Faculty and staff have been underpaid, library acquisitions aren't as high as they should be and the physical plant of the University is in urgent need of renovations.

"To give you one example, we need to approximately double the size of our budget for graduate student assistance to be at all competitive with the other major universities in Canada," said Shapiro.

A recent study was conducted to compare the salaries paid to McGill professors with the money earned by faculty at Canada's other research-intensive universities. "It turns out that if we use a fairly modest criterion to be at the 50th percentile we would need $10 million a year more.

"In the end you have to pay the market rate. Otherwise, you can't sustain the quality of the institution."

The University will soon begin a study comparing salary levels for staff at McGill and other universities. The University's non-academic staff might be underpaid too.

McGill has to start addressing these things, argues Shapiro, and we have no new money to help us out. So he will be proposing an option that he knows governors won't like running a new operating deficit.

"The board is incredibly reluctant," noted Shapiro. Another possibility is to cut departmental budgets and redirect money to things like salaries and repairs.

"To get the money that we would need, [would require] an eight per cent across the board budget cut to all departments and units. Given our obligations to current staff, I don't think it's physically possible and it's certainly not academically possible."

If the board says no to any new deficits, the question becomes what can McGill cut and which of its structural deficits should it address first.

Shapiro says that recent planning efforts at the University from 1991's Task Force Report on Priorities to a much more recent brainstorming exercise involving members of Senate and the Board of Governors "has yielded an odd kind of consensus."

The University community, says Shapiro, "wants McGill to be very much like it is now the same size, the same focus on research, the same sorts of programs.
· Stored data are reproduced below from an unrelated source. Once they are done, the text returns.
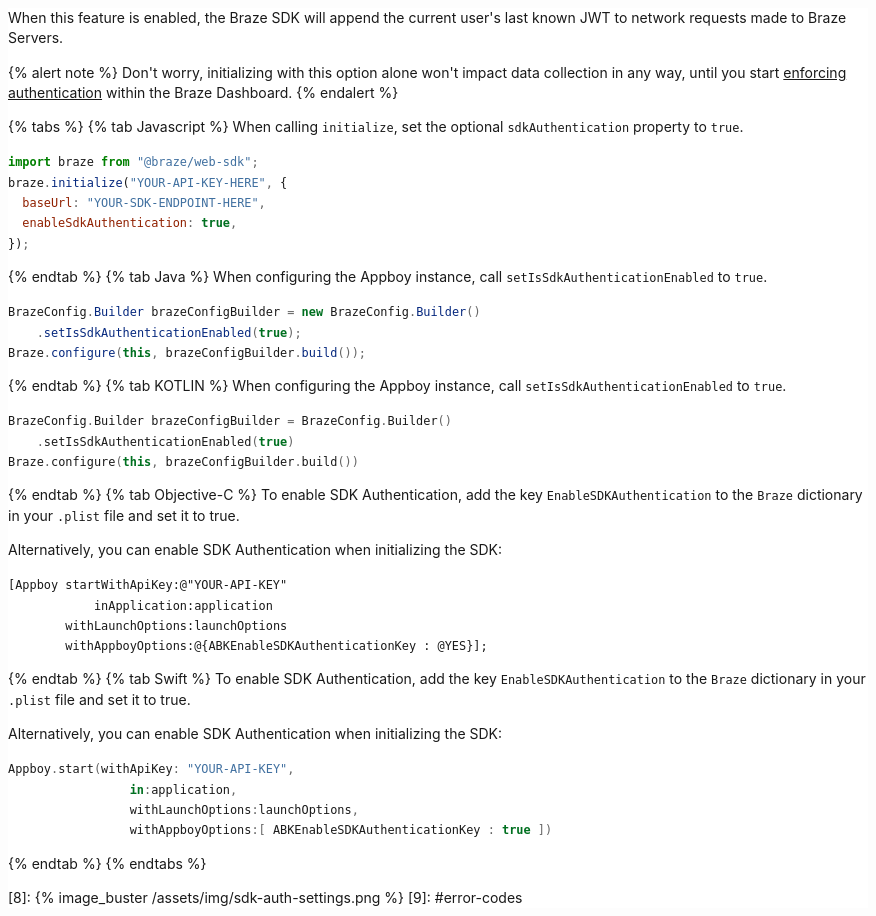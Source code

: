 When this feature is enabled, the Braze SDK will append the current user's last known JWT to network requests made to Braze Servers.

{% alert note %}
Don't worry, initializing with this option alone won't impact data collection in any way, until you start [enforcing authentication](#braze-dashboard) within the Braze Dashboard.
{% endalert %}

{% tabs %}
{% tab Javascript %}
When calling `initialize`, set the optional `sdkAuthentication` property to `true`.
```javascript
import braze from "@braze/web-sdk";
braze.initialize("YOUR-API-KEY-HERE", {
  baseUrl: "YOUR-SDK-ENDPOINT-HERE",
  enableSdkAuthentication: true,
});
```
{% endtab %}
{% tab Java %}
When configuring the Appboy instance, call `setIsSdkAuthenticationEnabled` to `true`.
```java
BrazeConfig.Builder brazeConfigBuilder = new BrazeConfig.Builder()
    .setIsSdkAuthenticationEnabled(true);
Braze.configure(this, brazeConfigBuilder.build());
```
{% endtab %}
{% tab KOTLIN %}
When configuring the Appboy instance, call `setIsSdkAuthenticationEnabled` to `true`.
```kotlin
BrazeConfig.Builder brazeConfigBuilder = BrazeConfig.Builder()
    .setIsSdkAuthenticationEnabled(true)
Braze.configure(this, brazeConfigBuilder.build())
```
{% endtab %}
{% tab Objective-C %}
To enable SDK Authentication, add the key `EnableSDKAuthentication` to the `Braze` dictionary in your `.plist` file and set it to true.

Alternatively, you can enable SDK Authentication when initializing the SDK:

```objc
[Appboy startWithApiKey:@"YOUR-API-KEY"
            inApplication:application
        withLaunchOptions:launchOptions
        withAppboyOptions:@{ABKEnableSDKAuthenticationKey : @YES}];
```
{% endtab %}
{% tab Swift %}
To enable SDK Authentication, add the key `EnableSDKAuthentication` to the `Braze` dictionary in your `.plist` file and set it to true.

Alternatively, you can enable SDK Authentication when initializing the SDK:

```swift
Appboy.start(withApiKey: "YOUR-API-KEY",
                 in:application,
                 withLaunchOptions:launchOptions,
                 withAppboyOptions:[ ABKEnableSDKAuthenticationKey : true ])
```
{% endtab %}
{% endtabs %}


[1]: #server-side-integration
[2]: #sdk-integration
[3]: #key-management
[4]: #braze-dashboard
[5]: #create-jwt
[6]: #enforcement-options
[7]: #sdk-callback
[8]: {% image_buster /assets/img/sdk-auth-settings.png %}
[9]: #error-codes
There is very little interest in any other model. What we like is apparently what we are.

"The reason I describe it as odd is that it's not in fact clear that it's available to us as an option. We have a vision for what we want to be, but we haven't amassed the resources. It's a miracle that we've managed to do so well so far, but there is a gap between what we want to be and what we're able to accomplish and its getting bigger."

Shapiro's view, which he acknowledged is "incredibly unpopular" in some quarters, is that there are only two viable areas from which McGill can draw significant new funds. Either the government begins to pump more money into its universities or students have to pay higher tuition fees.

To students who argue against that last point, Shapiro said, that if McGill does become a less able university due to a lack of resources, students will be the ones to suffer.

"If you received [your education] for nothing, you still wouldn't be getting your money's worth." In an increasingly global environment, "students have to compete against the best in the world now. We have to prepare people to compete effectively."

If no new money is found, "then there are only two options available in my point of view. Either we say mediocrity is fine or we completely transform the University into something that has no relation to its own history." A smaller, more focused place presumably. The sort of McGill we don't seem to want.